Sunday, August 28, 2011

An honest effort

This post is inspired by my mother's thoughts on my last post, We all start at different places, hopefully to end up somewhere together. She said,

"It's when we recognise the problem, that we have to do something about it. Thats the reason most people don't see or address the problem. It requires effort to change something. Most people don't want to make any effort. It is easier to ignore the problem, and live, than make an effort to change it. So people will always complain about things but rarely will try to find a solution. Effort is the key.

For the privileged, there are few worries. Yes, everyone has their "stuff" that they worry about, but never do we think that we won't have enough food to eat, water to drink, or a place to sleep. The stresses that we face are of a different kind - will I get the particular job I want? Will I be able to get on the very flight I want to be on? What section will I be seated in for Michigan American football games? For many of us that are privileged, it is easy to get through life with few worries then.
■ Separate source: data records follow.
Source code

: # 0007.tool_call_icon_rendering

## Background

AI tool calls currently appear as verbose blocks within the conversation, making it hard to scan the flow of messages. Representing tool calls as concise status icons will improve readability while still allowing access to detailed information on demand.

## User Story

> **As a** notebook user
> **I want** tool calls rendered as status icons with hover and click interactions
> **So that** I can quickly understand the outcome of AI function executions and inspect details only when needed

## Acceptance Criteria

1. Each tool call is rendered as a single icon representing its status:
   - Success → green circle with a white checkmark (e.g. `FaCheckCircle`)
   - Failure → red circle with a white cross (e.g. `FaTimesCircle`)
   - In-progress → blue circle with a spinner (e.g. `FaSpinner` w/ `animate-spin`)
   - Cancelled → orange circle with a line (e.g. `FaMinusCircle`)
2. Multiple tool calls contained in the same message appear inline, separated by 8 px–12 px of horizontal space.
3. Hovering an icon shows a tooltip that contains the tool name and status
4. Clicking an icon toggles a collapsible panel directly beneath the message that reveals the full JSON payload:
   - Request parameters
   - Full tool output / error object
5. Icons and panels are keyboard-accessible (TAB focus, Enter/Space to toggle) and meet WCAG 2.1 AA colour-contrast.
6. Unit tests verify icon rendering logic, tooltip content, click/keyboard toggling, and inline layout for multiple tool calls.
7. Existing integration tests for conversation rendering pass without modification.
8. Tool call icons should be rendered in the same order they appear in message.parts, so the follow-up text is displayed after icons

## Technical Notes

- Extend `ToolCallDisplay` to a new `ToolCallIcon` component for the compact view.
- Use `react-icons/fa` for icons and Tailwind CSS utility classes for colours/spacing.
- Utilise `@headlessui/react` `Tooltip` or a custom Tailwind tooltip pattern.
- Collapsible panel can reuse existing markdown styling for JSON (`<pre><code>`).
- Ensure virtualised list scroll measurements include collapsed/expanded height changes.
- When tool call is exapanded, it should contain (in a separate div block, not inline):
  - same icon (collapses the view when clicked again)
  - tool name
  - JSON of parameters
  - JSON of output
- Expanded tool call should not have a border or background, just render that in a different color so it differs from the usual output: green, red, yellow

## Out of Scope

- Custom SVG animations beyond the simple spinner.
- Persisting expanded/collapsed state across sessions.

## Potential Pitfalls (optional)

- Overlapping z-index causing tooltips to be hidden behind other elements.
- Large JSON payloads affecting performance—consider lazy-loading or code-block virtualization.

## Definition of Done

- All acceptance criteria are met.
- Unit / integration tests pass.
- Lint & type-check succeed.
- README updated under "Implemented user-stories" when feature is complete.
Most people do not want to make any effort. By effort I don't mean going to the ticket office to get your tickets (although nowadays everything can be delivered right to your doorstep, including groceries.) What I think this culture has done has allowed many things to be a black box for us. We are able to flip the switch in our living rooms and get light. But what we fail to recognise is that we invoke a massive infrastructure of power lines, engineers, operators, fossil fuel combustion or nuclear fission when we flip the switch. We are unappreciative of the light, but complain when the light fails to turn on. As Aidan Davison has written, in Technology and the Contested Meanings of Sustainability, there is a dichotomy between means and ends.

We have done then is forsaken effort for convenience. I recognise the "effort" (or subtle slavery) that we put in to earn money so that our lives are convenient. But this isn't the effort that I am talking about. The effort I am talking about is the one that is required in response to doing something that is required to lessen our burden on the world, to demolish walls of inequality, to march ardently on the path to sustainability.

What this does is make us think that many things are available without effort. At most the effort that is required for light is the flipping of a switch (and paying the bill), but no more. This then translates seamlessly into thinking that others will solve the problems for us, if they ever arise, and that no effort is required on our part. We hope that the ethereal, murky worlds of politics and policy will result in concrete and tangible outcomes. We then think that effort is not for us. We forget what effort looks like, and what it entails. And then we end up becoming blind to problems, or unwilling to recognise them.

This effort required is more than the convenient and easy, like changing light bulbs and taking cloth bags to stores. These are stepping stones. An honest effort is required of us to stand up to the problems we've created - a moral, ethical, behavioural, spiritual, rhetorical effort.

1 comment:

  1. Thanks for your thoughts on sustainability. I'd like to offer this excerpt from a Daedalus article by Werner Heisenberg, 1958:


    Two and a half thousand years ago, the Chinese sage Chang Tsu spoke of the dangers to man of using machines. I would like to quote a section from his writings …:

    When Tsu-Kung came into the region north of the river Han, he saw an old man busy in his vegetable garden. He had dug ditches for watering. He himself climbed into the well, brought up a container full of water in his arms, and emptied it. He exerted himself to the utmost, but achieved very little.

    Tsu-Kung spoke: "There is an arrangement with which it is possible to fill a hundred ditches with water every day. With little effort much is accomplished. Wouldn't you like to use it?" The gardener rose up, looked at him and said, "What would that be?"

    Tsu-Kung said, "A lever is used, weighted at one end and light at the other. In this way water can be drawn, so that it gushes out. It is known as a draw-well."

    At that, anger rose up in the face of the old man and he laughed, saying, "I have heard my teacher say: 'When a man uses a machine he carries on all his business in a machine-like manner. Whoever does his business in the manner of a machine develops a machine heart. Whoever has a machine heart in his breast loses his simplicity. Whoever loses his simplicity becomes uncertain in the impulses of his spirit. Uncertainty in the impulses of the spirit is something that is incompatible with truth.' Not that I am unfamiliar with such devices; I am ashamed to use them."